Die Liebe, um derentwillen sich Wühr hier so viel Mühe macht, ist freilich, wie bei all seinen Liebesmühen, eine Hassliebe – Hass nicht auf den Dichter von „Hound of Heaven“, sondern auf dessen theologische Vereinnahmung und hagiografische Verklärung durch englische und deutsche katholische Interpreten, auf den „Hofpoeten des Vatikans“, zu dem er in bestimmten Kreisen gemacht wurde. Wühr nimmt den Dichter Thompson in Schutz vor dessen eigenem Katholizismus, mehr aber noch vor katholischen Exegeten wie Haecker, die ihn in konfessionelle Rechtgläubigkeit einzusperren versuchen. Thompson sah sich zwar selbst als „Dichter der Rückkehr zu Gott“, dies aber, trotz aller biblischen Bilder und liturgischen Sprechgesten in seinen Versen, nicht in einem dogmatisch verengten Sinn. Und dem katholischen Milieu, in das er als Mensch und Autor eingebunden war, stand er durchaus auch skeptisch gegenüber und geißelte wie etwa in seinem Essay über den von ihm bewunderten atheistischen Dichter Shelley jedes „katholische Philistertum“. Wühr kann sich also mit seiner Scheidung von Dichtung und Rechtgläubigkeit durchaus auf Thompson selbst berufen, und er hat recht mit seinem abschließenden Urteil: „Francis Thompson ist kein römisch-katholischer, sondern ein englischer, und als solcher ein großer Dichter.“

Rückendeckung dafür hätte er sich schon beim anonymen Rezensenten der ersten Gesamtausgabe in der „Times“ vom 12. Juni 1913 holen können. Hier hieß es schon, freilich ohne Wührs gelegentlich kulturkämpferisch schrille Polemik, über Thompson und seine besten Gedichte: „Sie sind jenseits jeden Dogmas; sie fordern sogar, jedes auf seine Weise, das Dogma heraus. […] Einige haben ihn als Dichter eines kleinen Zirkels geschmäht, andere ihn als ‚religiösen Dichter‘ sehen wollen, das heißt als jemanden zwischen einem wirklichen Dichter und einem Verfasser von Liedern für den Gottesdienst. Er gehörte jedoch einer hehreren Schar an und bewegte sich auf den weiten Bahnen der großen Dichter.“

Wührs radikal revisionistischer Ansatz zeigt sich schon in der Übersetzung des Titels, indem er dessen ganz unorthodoxe theologische Radikalität wieder herstellt. „The Hound of Heaven“ hat ja wenig mit christlichen Vorstellungen eines gütigen Gottes zu tun, der dem glaubensschwachen Menschen auf dessen Abwegen das Geschenk seiner Liebe und Gnade anbietet; die Titelmetapher suggeriert vielmehr einen gierigen göttlichen Bluthund, der den Ungläubigen verfolgt und zur Strecke bringt.
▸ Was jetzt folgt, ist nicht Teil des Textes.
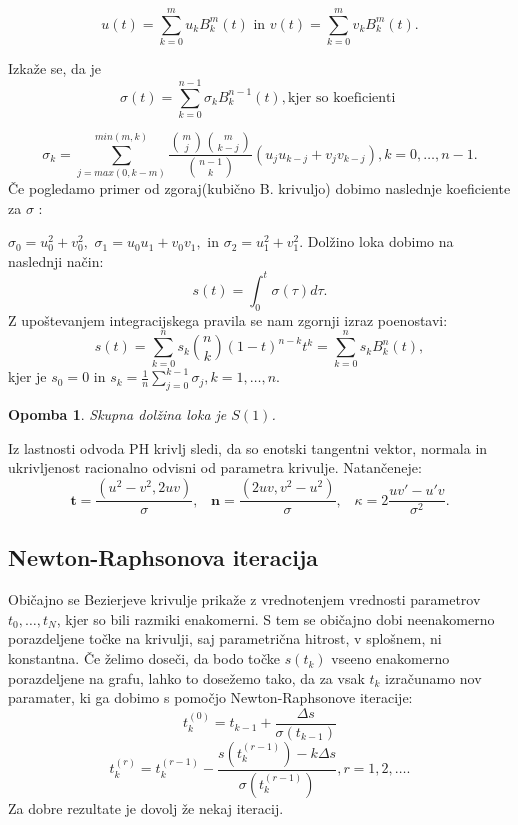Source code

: \documentclass[12pt]{article}
\newtheorem{Opomba}[Izrek]{{\sc Opomba}}
\begin{document}
	$$u (t)=\sum_{k=0}^m u_kB_k^m(t) \text{ in } v (t) =\sum_{k=0}^m v_kB_k^m(t).$$
	

Izkaže se, da je 
$$\sigma (t) =\sum_{k=0}^{n-1} \sigma_kB_k^{n-1}(t), \text{kjer so koeficienti }$$ 

$$\sigma_k =\sum_{j=max(0,k-m)}^{min(m,k)}\frac{\binom{m}{j}\binom{m}{k-j}}{\binom{n-1}{k}}(u_ju_{k-j}+v_jv_{k-j}), k = 0,\ldots , n - 1.$$
\newline
Če pogledamo primer od zgoraj(kubično B. krivuljo) dobimo naslednje koeficiente za $\sigma $ :

$\sigma_0 = u^2_0+ v^2_0, $
$\sigma_1 = u_0u_1 + v_0v_1,$ in  
$\sigma_2 = u^2_1+ v^2_1.$
\newline
Dolžino loka dobimo na naslednji način:
$$s (t) =\int^t_0\sigma(\tau) d\tau.$$
Z upoštevanjem integracijskega pravila se nam zgornji izraz poenostavi: 
$$s (t) =\sum^n_{k=0}s_k\binom{n}{k}(1-t)^{n-k}t^k=\sum_{k=0}^n s_kB^n_k(t),$$
kjer je $s_0=0$ in $s_k=\frac{1}{n}\sum^{k-1}_{j=0}\sigma_j, k=1,\ldots,n.$
\begin{Opomba}
	Skupna dolžina loka je $S(1)$. 
\end{Opomba}

Iz lastnosti odvoda PH krivlj sledi, da so enotski tangentni vektor,
normala in ukrivljenost racionalno odvisni od parametra krivulje. Natančeneje: 
$$\textbf{t} =\frac{(u^2 - v^2, 2uv)}{\sigma},\hspace{10pt} \textbf{n} =\frac{(2uv, v^2 - u^2)}{\sigma},\hspace{10pt} \kappa = 2 \frac{uv\prime - u\prime v}{\sigma^2}.$$

\subsection*{Newton-Raphsonova iteracija}
Običajno se Bezierjeve krivulje prikaže z vrednotenjem vrednosti parametrov  $t_0,\ldots , t_N$, kjer so bili razmiki enakomerni.
S tem se običajno dobi neenakomerno porazdeljene točke na krivulji, saj parametrična 
hitrost, v splošnem, ni konstantna.
Če želimo doseči, da bodo točke $s(t_k)$ vseeno enakomerno porazdeljene na grafu,
lahko to dosežemo tako, da za vsak $t_k$ izračunamo nov paramater, ki ga dobimo 
s pomočjo Newton-Raphsonove iteracije: 
$$t^{(0)}_k = t_{k-1}+\frac{\Delta s}{\sigma(t_{k-1})}$$
$$t^{(r)}_k = t^{(r-1)}_k-\frac{s(t^{(r-1)}_k)-k\Delta s}{\sigma(t^{(r-1)}_k)}, r = 1, 2,\ldots.$$
Za dobre rezultate je dovolj že nekaj iteracij.
\end{document}
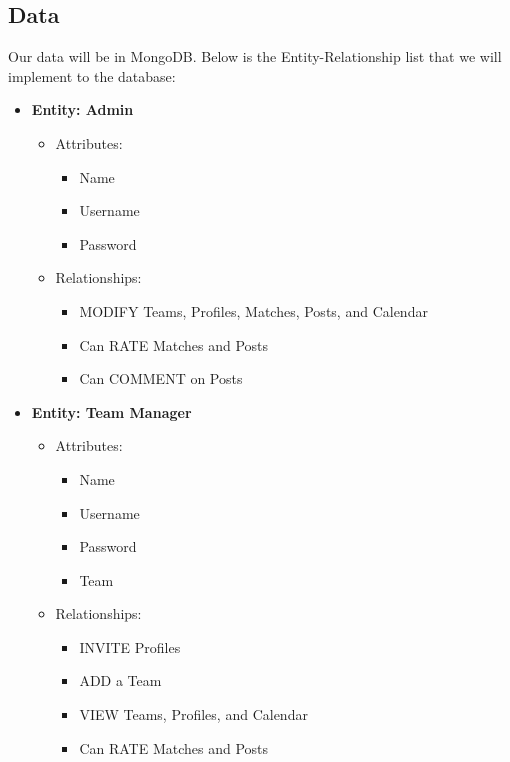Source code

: \documentclass{article}
\begin{document}
\subsection{Data}
Our data will be in MongoDB. Below is the Entity-Relationship list that we will implement to the database:
\begin{itemize}
    \item \textbf{Entity: Admin}
        \begin{itemize}
            \item Attributes:
                \begin{itemize}
                    \item Name
                    \item Username
                    \item Password
                \end{itemize}
            \item Relationships:
                \begin{itemize}
                    \item MODIFY Teams, Profiles, Matches, Posts, and Calendar
                    \item Can RATE Matches and Posts
                    \item Can COMMENT on Posts
                \end{itemize}
        \end{itemize}
    \item \textbf{Entity: Team Manager}
        \begin{itemize}
            \item Attributes:
                \begin{itemize}
                    \item Name
                    \item Username
                    \item Password
                    \item Team
                \end{itemize}
            \item Relationships:
                \begin{itemize}
                    \item INVITE Profiles
                    \item ADD a Team
                    \item VIEW Teams, Profiles, and Calendar
                    \item Can RATE Matches and Posts

\end{itemize}
\end{itemize}
\end{itemize}
\end{document}
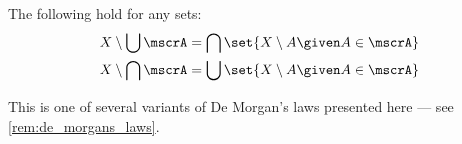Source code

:\begin{theorem}\label{thm:de_morgans_laws_for_sets}
  The following hold for any sets:
  \begin{align}
    X \setminus \bigcup \mscrA = \bigcap \set{ X \setminus A \given A \in \mscrA } \label{eq:thm:de_morgans_laws_for_sets/complement_of_union} \\
    X \setminus \bigcap \mscrA = \bigcup \set{ X \setminus A \given A \in \mscrA } \label{eq:thm:de_morgans_laws_for_sets/complement_of_intersection}
  \end{align}
\end{theorem}
\begin{comments}
  \item This is one of several variants of De Morgan's laws presented here --- see \cref{rem:de_morgans_laws}.
\end{comments}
Alle früheren deutschen Übersetzungen hatten diese bestürzende Radikalität zurückgenommen und ins theologisch leichter Verdauliche abgeschwächt: „Der Jagdhund des Himmels“ (Haecker, Kawa), „Der Spürhund des Himmels“ (Brandl) oder „Die Hetzjagd vom Himmel“ (Geilinger). Bei Wühr/Klein heißt es dagegen mit skandalös lapidarer Wucht: „Der Himmelhund“. Man erschrickt und meint, das Erschrecken Wührs ob dieser Kühnheit schier physisch zu spüren. Ein Tagebucheintrag des Übersetzers bestätigt dies: „Ich war einmal versucht und habe nicht standgehalten, Gott Hund zu nennen. Einmal, dachte ich, sollte es gut sein. Ich will nicht nur meine Wut ausdrücken, sondern diese Wut auch in Francis Thompsons Gedicht vermuten dürfen.“

Für Wühr ist Francis Thompson nicht der Dichter der „Rückkehr zu Gott“; er ist ihm groß vor allem dort, wo er sich als der Dichter der Revolte gegen fromm christliche Gottesvorstellungen zeigt, bei dem „sich heidnische (klassische) Gedankengänge überall dort anmelden, wo eigentlich die Frömmigkeit das Sagen hat.“ Was in Wührs Übertragung dominiert, ist die Wut auf diesen Himmelshund, und diese Wut nimmt Thompsons berückenden Rhythmen, Reimen und Bildern ihren poetischen Glanz und übersetzt sie in enragierte drastische Sprachgesten:

Nigh and nigh draws the chase,

With unperturbèd pace,

Deliberate speed, majestic instancy;

And past those noisèd Feet

A voice comes yet more fleet –

“Lo! Naught contents thee, who content’st not Me.”

Daraus wird:

Die Jagd, wie nie,

so hart, naht mir, kommt immer näher, verlöre

er doch nur einmal seinen soldatischen Gleichschritt,

der Hund mit seiner Ungerührtheit, seiner herrschaftlichen. Vorbei

an seinen lärmenden Füßen, gemeint sind alle viere,

wieder sie, seine Stimme:

„Siehe, nichts befriedigt dich, der mich nicht

befriedigt – nie.“

Das ist länger als das Original – die Wut braucht eben mehr Raum als die Furcht und sie sprengt auch Thompsons regelmäßige Metren und Reime und zieht dessen oft preziöse und archaisierende poetische Diktion immer wieder herunter ins umgangssprachlich, ja mundartlich Prosaische. Auf seine eigene Art ist das aber auch großartig, und das letzte, zusätzliche, „nie“, das sich hier jedes Einlenken in zukünftige Tröstungen verbittet, geht unter die Haut.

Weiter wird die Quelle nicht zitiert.